Copy the records below line by line and word for word, from the very first line through the line with "- reach down", omitting each picture.

*** Opening of TASK INPUTS ***

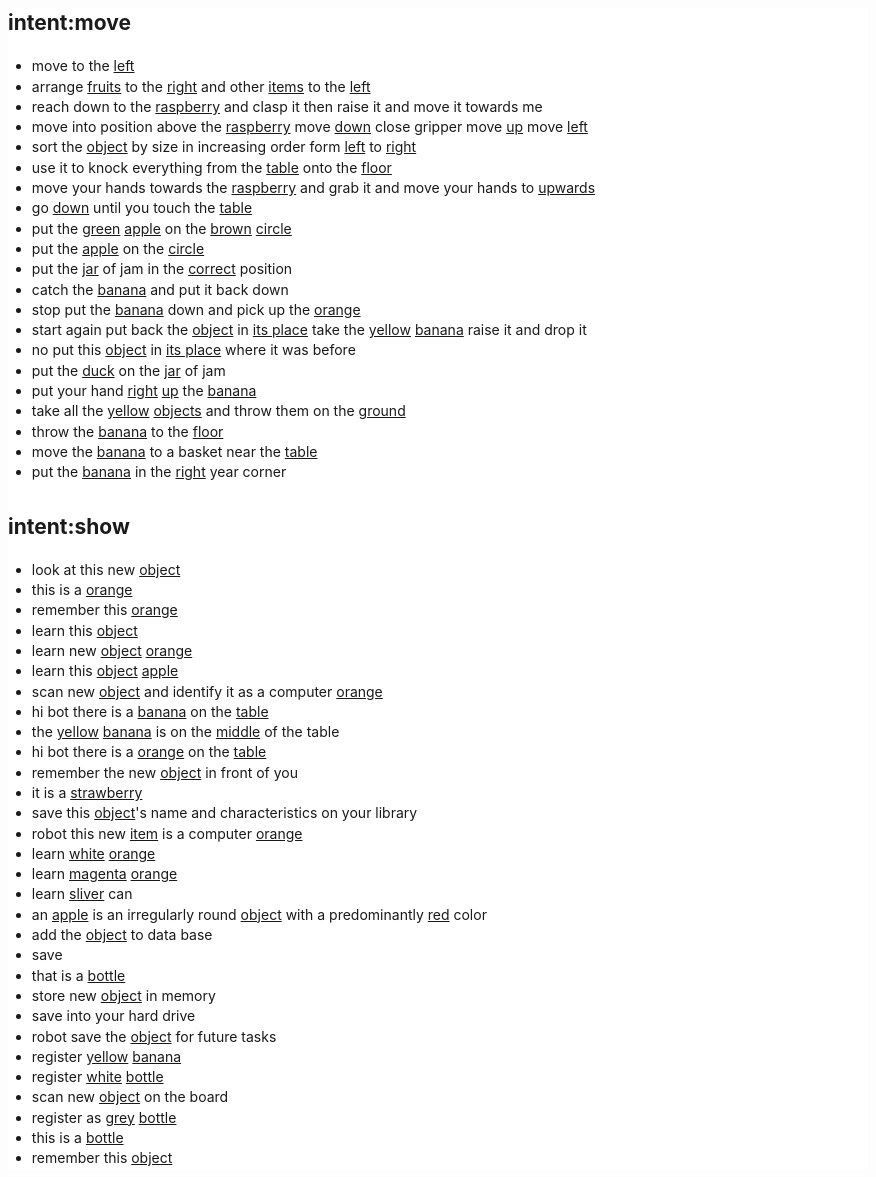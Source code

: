 ## intent:move
- move to the [left](placement)
- arrange [fruits](object_name) to the [right](placement) and other [items](object_name) to the [left](placement)
- reach down to the [raspberry](object_name) and clasp it then raise it and move it towards me
- move into position above the [raspberry](object_name) move [down](placement) close gripper move [up](placement) move [left](placement)
- sort the [object](object_name) by size in increasing order form [left](placement) to [right](placement)
- use it to knock everything from the [table](placement) onto the [floor](placement)
- move your hands towards the [raspberry](object_name) and grab it and move your hands to [upwards](placement)
- go [down](placement) until you touch the [table](object_name)
- put the [green](object_color) [apple](object_name) on the [brown](object_color) [circle](object_name)
- put the [apple](object_name) on the [circle](object_name)
- put the [jar](object_name) of jam in the [correct](placement) position
- catch the [banana](object_name) and put it back down
- stop put the [banana](object_name) down and pick up the [orange](object_name)
- start again put back the [object](object_name) in [its place](placement) take the [yellow](object_color) [banana](object_name) raise it and drop it
- no put this [object](object_name) in [its place](placement) where it was before
- put the [duck](object_name) on the [jar](placement) of jam
- put your hand [right](placement) [up](placement) the [banana](object_name)
- take all the [yellow](object_color) [objects](object_name) and throw them on the [ground](placement)
- throw the [banana](object_name) to the [floor](placement)
- move the [banana](object_name) to a basket near the [table](placement)
- put the [banana](object_name) in the [right](placement) year corner

## intent:show
- look at this new [object](object_name)
- this is a [orange](object_name)
- remember this [orange](object_name)
- learn this [object](object_name)
- learn new [object](object_name) [orange](object_name)
- learn this [object](object_name) [apple](object_name)
- scan new [object](object_name) and identify it as a computer [orange](object_name)
- hi bot there is a [banana](object_name) on the [table](placement)
- the [yellow](object_color) [banana](object_name) is on the [middle](placement) of the table
- hi bot there is a [orange](object_name) on the [table](placement)
- remember the new [object](object_name) in front of you
- it is a [strawberry](object_name)
- save this [object](object_name)'s name and characteristics on your library
- robot this new [item](object_name) is a computer [orange](object_name)
- learn [white](object_color) [orange](object_name)
- learn [magenta](object_color) [orange](object_name)
- learn [sliver](object_color) can
- an [apple](object_name) is an irregularly round [object](object_name) with a predominantly [red](object_color) color
- add the [object](object_name) to data base
- save
- that is a [bottle](object_name)
- store new [object](object_name) in memory
- save into your hard drive
- robot save the [object](object_name) for future tasks
- register [yellow](object_color) [banana](object_name)
- register [white](object_color) [bottle](object_name)
- scan new [object](object_name) on the board
- register as [grey](object_color) [bottle](object_name)
- this is a [bottle](object_name)
- remember this [object](object_name)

*** Close of TASK INPUTS ***

__ANSWER TO THIS EXERCISE__:
Source code

: ## intent:move
- move to the [left](placement)
- arrange [fruits](object_name) to the [right](placement) and other [items](object_name) to the [left](placement)
- reach down to the [raspberry](object_name) and clasp it then raise it and move it towards me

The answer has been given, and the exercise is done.